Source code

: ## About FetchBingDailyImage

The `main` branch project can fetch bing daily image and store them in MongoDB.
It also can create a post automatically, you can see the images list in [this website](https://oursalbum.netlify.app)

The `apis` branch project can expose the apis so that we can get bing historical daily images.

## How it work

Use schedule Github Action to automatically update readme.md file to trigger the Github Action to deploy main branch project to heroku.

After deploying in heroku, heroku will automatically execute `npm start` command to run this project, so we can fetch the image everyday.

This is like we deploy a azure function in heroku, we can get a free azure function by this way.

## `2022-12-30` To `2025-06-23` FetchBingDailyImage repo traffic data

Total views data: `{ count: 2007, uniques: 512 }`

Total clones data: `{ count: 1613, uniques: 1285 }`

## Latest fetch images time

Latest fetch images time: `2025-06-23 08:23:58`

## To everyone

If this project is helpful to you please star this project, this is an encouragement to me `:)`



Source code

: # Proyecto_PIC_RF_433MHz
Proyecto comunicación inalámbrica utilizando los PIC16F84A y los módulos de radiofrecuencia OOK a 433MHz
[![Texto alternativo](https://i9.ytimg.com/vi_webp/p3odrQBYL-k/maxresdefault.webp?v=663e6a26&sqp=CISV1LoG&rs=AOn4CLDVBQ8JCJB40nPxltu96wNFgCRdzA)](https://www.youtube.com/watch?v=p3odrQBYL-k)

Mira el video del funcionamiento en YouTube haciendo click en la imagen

——

→ **EXERCISE GOAL**:
Go line by line through the records above and copy each one containing "uniques".

→ **RESPONSE TO THE EXERCISE**:
Total views data: `{ count: 2007, uniques: 512 }`
Total clones data: `{ count: 1613, uniques: 1285 }`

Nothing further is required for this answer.